The most common side effects with Retevmo were increased aspartate aminotransferase (AST) and alanine aminotransferase (ALT) enzymes in the liver, increased blood sugar, decreased white blood cell count, decreased albumin in the blood, decreased calcium in the blood, dry mouth, diarrhoea, increased creatinine (which can measure kidney function), increased alkaline phosphatase (an enzyme found in the liver and bones), hypertension, fatigue, swelling in the body or limbs, low blood platelet count, increased cholesterol, rash, constipation and decreased sodium in the blood.

“Retevmo can cause serious side effects including hepatotoxicity (liver damage or injury), elevated blood pressure, QT prolongation (the heart muscle takes longer than normal to recharge between beats), bleeding and allergic reactions. If a patient experiences hepatotoxicity, Retevmo should be withheld, dose reduced or permanently discontinued. Patients undergoing surgery should tell their doctor as drugs similar to Retevmo have caused problems with wound healing,” informed a release from the US FDA.

“Retevmo may cause harm to a developing foetus or a newborn baby.

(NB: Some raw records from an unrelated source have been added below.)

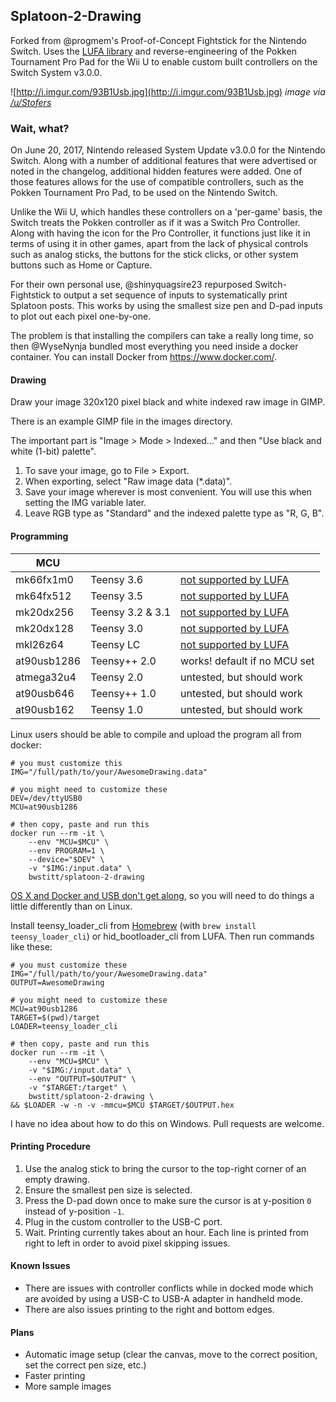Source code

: ## Splatoon-2-Drawing
Forked from @progmem's Proof-of-Concept Fightstick for the Nintendo Switch. Uses the [LUFA library](https://github.com/abcminiuser/lufa) and reverse-engineering of the Pokken Tournament Pro Pad for the Wii U to enable custom built controllers on the Switch System v3.0.0.

![http://i.imgur.com/93B1Usb.jpg](http://i.imgur.com/93B1Usb.jpg)
*image via [/u/Stofers](https://www.reddit.com/user/Stofers)*

### Wait, what?
On June 20, 2017, Nintendo released System Update v3.0.0 for the Nintendo Switch. Along with a number of additional features that were advertised or noted in the changelog, additional hidden features were added. One of those features allows for the use of compatible controllers, such as the Pokken Tournament Pro Pad, to be used on the Nintendo Switch.

Unlike the Wii U, which handles these controllers on a 'per-game' basis, the Switch treats the Pokken controller as if it was a Switch Pro Controller. Along with having the icon for the Pro Controller, it functions just like it in terms of using it in other games, apart from the lack of physical controls such as analog sticks, the buttons for the stick clicks, or other system buttons such as Home or Capture.

For their own personal use, @shinyquagsire23 repurposed Switch-Fightstick to output a set sequence of inputs to systematically print Splatoon posts. This works by using the smallest size pen and D-pad inputs to plot out each pixel one-by-one.

The problem is that installing the compilers can take a really long time, so then @WyseNynja bundled most everything you need inside a docker container. You can install Docker from https://www.docker.com/.

#### Drawing
Draw your image 320x120 pixel black and white indexed raw image in GIMP.

There is an example GIMP file in the images directory.

The important part is "Image > Mode > Indexed..." and then "Use black and white (1-bit) palette".

1. To save your image, go to File > Export.
2. When exporting, select "Raw image data (*.data)".
3. Save your image wherever is most convenient. You will use this when setting the IMG variable later.
4. Leave RGB type as "Standard" and the indexed palette type as "R, G, B".

#### Programming

| MCU | | |
|---|---|---|
| mk66fx1m0   | Teensy 3.6       | [not supported by LUFA](https://github.com/abcminiuser/lufa/issues/100) |
| mk64fx512   | Teensy 3.5       | [not supported by LUFA](https://github.com/abcminiuser/lufa/issues/100) |
| mk20dx256   | Teensy 3.2 & 3.1 | [not supported by LUFA](https://github.com/abcminiuser/lufa/issues/100) |
| mk20dx128   | Teensy 3.0       | [not supported by LUFA](https://github.com/abcminiuser/lufa/issues/100) |
| mkl26z64    | Teensy LC        | [not supported by LUFA](https://github.com/abcminiuser/lufa/issues/100) |
| at90usb1286 | Teensy++ 2.0     | works! default if no MCU set |
| atmega32u4  | Teensy 2.0       | untested, but should work |
| at90usb646  | Teensy++ 1.0     | untested, but should work |
| at90usb162  | Teensy 1.0       | untested, but should work |

Linux users should be able to compile and upload the program all from docker:

    # you must customize this
    IMG="/full/path/to/your/AwesomeDrawing.data"

    # you might need to customize these
    DEV=/dev/ttyUSB0
    MCU=at90usb1286

    # then copy, paste and run this
    docker run --rm -it \
        --env "MCU=$MCU" \
        --env PROGRAM=1 \
        --device="$DEV" \
        -v "$IMG:/input.data" \
        bwstitt/splatoon-2-drawing

[OS X and Docker and USB don't get along](https://github.com/docker/for-mac/issues/900), so you will need to do things a little differently than on Linux.

Install teensy_loader_cli from [Homebrew](https://brew.sh/) (with `brew install teensy_loader_cli`) or hid_bootloader_cli from LUFA. Then run commands like these:

    # you must customize these
    IMG="/full/path/to/your/AwesomeDrawing.data"
    OUTPUT=AwesomeDrawing

    # you might need to customize these
    MCU=at90usb1286
    TARGET=$(pwd)/target
    LOADER=teensy_loader_cli

    # then copy, paste and run this
    docker run --rm -it \
        --env "MCU=$MCU" \
        -v "$IMG:/input.data" \
        --env "OUTPUT=$OUTPUT" \
        -v "$TARGET:/target" \
        bwstitt/splatoon-2-drawing \
    && $LOADER -w -n -v -mmcu=$MCU $TARGET/$OUTPUT.hex

I have no idea about how to do this on Windows. Pull requests are welcome.

#### Printing Procedure

1. Use the analog stick to bring the cursor to the top-right corner of an empty drawing.
2. Ensure the smallest pen size is selected.
3. Press the D-pad down once to make sure the cursor is at y-position `0` instead of y-position `-1`.
4. Plug in the custom controller to the USB-C port.
5. Wait. Printing currently takes about an hour. Each line is printed from right to left in order to avoid pixel skipping issues.

#### Known Issues

* There are issues with controller conflicts while in docked mode which are avoided by using a USB-C to USB-A adapter in handheld mode.
* There are also issues printing to the right and bottom edges.

#### Plans

* Automatic image setup (clear the canvas, move to the correct position, set the correct pen size, etc.)
* Faster printing
* More sample images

Health care professionals should advise pregnant women of this risk and should advise both females of reproductive potential and males patients with female partners of reproductive potential to use effective contraception during treatment with Retevmo and for one week after the last dose. Additionally, women should not breastfeed while on Retevmo,” the release added.

Retevmo was approved under the Accelerated Approval pathway, which provides for the approval of drugs that treat serious or life-threatening diseases and generally provide a meaningful advantage over existing treatments. The FDA also granted this application Priority Review and Breakthrough Therapy designation, which expedites the development and review of drugs that are intended to treat a serious condition, when preliminary clinical evidence indicates that the drug may demonstrate substantial improvement over available therapies. Additionally, Retevmo received Orphan Drug designation, which provides incentives to assist and encourage the development of drugs for rare diseases.

The FDA granted approval of Retevmo to Loxo Oncology, a subsidiary of Eli Lilly and Company.